Cod’s posh, flaky, expensive, or frozen and packaged at the many factories that once dotted the Grimsby landscape. What came as standard was haddock. Haddock and chips.

While I didn’t grow up associating seafood with death omens, or positive lucky ones for that matter, many communities did. Haddock in particular turns out to have been quite the superstitious fish. Wait, superfishous. Yep, let’s go with that.
Traditionally speaking, some Scottish communities believed that the haddock was lucky, and associated it with the blessings of Christ. Fisherman often associated the black marks beside the gills of haddock with the impression of Christ’s fingertips. These marks on either side signified the pinching motion made by Christ as he picked up the fish with his thumb and forefinger, before feeding the five thousand.

OR, depending on your religious fisherman:
The black marks on either side of the fish’s gills represent the impressions made by the fingers of St Peter. These marks were left as he took the tribute money out of a fish.
Superstition didn’t end with a smattering of Jesus, but through to the cooking process. You should never, ever burn your Haddock. A traditional Scottish verse went as follows:
‘Roast me and boil me,
But dinnah burn by behns.
Or then I’ll be a stranger
Aboot yi’r hearth-stanes.’
However, for those of you that are fans of the Outlander book and TV series, the character Frank tells Claire that haddock bones should never be buried, only ever burned. Which flies in the face of the delightful anti-burning rhyme…

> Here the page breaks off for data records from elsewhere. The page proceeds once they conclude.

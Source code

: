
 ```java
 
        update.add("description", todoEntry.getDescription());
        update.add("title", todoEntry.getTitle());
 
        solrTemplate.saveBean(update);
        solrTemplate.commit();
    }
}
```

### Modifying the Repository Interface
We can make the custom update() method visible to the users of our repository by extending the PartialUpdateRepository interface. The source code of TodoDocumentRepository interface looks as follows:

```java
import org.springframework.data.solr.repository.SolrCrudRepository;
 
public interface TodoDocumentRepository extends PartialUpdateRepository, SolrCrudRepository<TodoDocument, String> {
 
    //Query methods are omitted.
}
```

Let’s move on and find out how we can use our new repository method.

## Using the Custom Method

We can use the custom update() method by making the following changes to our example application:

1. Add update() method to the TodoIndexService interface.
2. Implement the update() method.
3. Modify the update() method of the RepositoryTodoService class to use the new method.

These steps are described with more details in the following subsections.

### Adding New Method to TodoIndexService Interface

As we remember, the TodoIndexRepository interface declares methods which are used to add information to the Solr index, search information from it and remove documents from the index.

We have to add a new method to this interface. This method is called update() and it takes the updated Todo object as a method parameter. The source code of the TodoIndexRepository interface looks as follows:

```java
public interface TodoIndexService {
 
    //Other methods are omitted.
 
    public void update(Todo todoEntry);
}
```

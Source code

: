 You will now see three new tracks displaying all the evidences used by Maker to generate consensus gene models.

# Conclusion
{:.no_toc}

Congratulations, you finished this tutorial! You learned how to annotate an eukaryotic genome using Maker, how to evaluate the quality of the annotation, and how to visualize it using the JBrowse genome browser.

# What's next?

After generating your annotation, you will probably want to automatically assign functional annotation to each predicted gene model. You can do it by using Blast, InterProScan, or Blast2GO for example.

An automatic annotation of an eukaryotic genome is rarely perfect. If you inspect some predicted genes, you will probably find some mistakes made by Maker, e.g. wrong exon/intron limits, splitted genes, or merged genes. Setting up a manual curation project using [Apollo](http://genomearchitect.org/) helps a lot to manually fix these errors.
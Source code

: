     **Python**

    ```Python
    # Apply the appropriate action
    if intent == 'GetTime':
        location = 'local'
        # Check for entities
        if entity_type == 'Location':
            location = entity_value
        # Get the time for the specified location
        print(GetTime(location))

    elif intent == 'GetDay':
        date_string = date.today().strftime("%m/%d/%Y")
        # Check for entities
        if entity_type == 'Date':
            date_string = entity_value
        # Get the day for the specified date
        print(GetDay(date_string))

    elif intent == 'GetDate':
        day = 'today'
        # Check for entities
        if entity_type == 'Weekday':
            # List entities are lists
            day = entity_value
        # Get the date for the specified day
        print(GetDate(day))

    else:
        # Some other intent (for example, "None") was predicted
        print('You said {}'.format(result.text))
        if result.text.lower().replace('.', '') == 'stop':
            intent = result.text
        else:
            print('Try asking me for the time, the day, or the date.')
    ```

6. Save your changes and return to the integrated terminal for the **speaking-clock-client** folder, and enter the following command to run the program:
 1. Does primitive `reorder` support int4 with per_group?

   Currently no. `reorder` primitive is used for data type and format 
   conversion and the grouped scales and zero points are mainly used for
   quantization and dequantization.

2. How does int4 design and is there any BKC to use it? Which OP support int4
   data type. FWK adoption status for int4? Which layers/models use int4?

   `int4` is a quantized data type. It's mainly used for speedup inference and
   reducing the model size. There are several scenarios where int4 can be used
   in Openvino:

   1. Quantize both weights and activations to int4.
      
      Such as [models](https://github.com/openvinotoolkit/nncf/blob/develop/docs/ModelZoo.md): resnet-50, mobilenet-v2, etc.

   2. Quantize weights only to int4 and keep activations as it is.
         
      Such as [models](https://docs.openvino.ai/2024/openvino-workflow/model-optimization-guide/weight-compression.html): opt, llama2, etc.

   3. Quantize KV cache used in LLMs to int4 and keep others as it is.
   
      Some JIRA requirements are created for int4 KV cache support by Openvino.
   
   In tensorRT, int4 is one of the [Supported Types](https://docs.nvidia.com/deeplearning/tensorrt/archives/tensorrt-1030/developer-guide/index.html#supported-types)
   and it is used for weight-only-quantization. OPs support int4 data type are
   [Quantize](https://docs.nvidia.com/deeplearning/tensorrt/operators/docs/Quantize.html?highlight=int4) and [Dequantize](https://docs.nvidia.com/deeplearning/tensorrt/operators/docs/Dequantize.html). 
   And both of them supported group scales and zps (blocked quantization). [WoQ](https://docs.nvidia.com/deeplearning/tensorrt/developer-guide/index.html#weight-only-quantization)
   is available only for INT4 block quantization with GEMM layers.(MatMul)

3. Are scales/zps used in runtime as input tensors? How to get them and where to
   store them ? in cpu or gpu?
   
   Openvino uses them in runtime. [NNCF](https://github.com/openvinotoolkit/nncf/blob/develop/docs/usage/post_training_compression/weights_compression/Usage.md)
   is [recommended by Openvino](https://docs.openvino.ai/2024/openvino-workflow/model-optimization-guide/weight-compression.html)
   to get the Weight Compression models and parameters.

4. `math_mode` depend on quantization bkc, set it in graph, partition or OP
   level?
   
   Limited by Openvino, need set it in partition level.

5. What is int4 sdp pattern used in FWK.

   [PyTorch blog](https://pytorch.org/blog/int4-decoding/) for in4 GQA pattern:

The bones of the hopefully un-burnt fish were also said to have protective and restorative properties. The fin-bone of a haddock was often regarded as a viable treatment for cramp. Thankfully, the fin had to be simply held as a talisman, rather that consumed. But be aware, if you drop the bone and it hits the floor, all of its powers will disappear.
The jawbone of a haddock was similarly useful in the field of unhinged preventative medicine. According to Irish superstition, carrying a jawbone upon your person would help ease any toothache.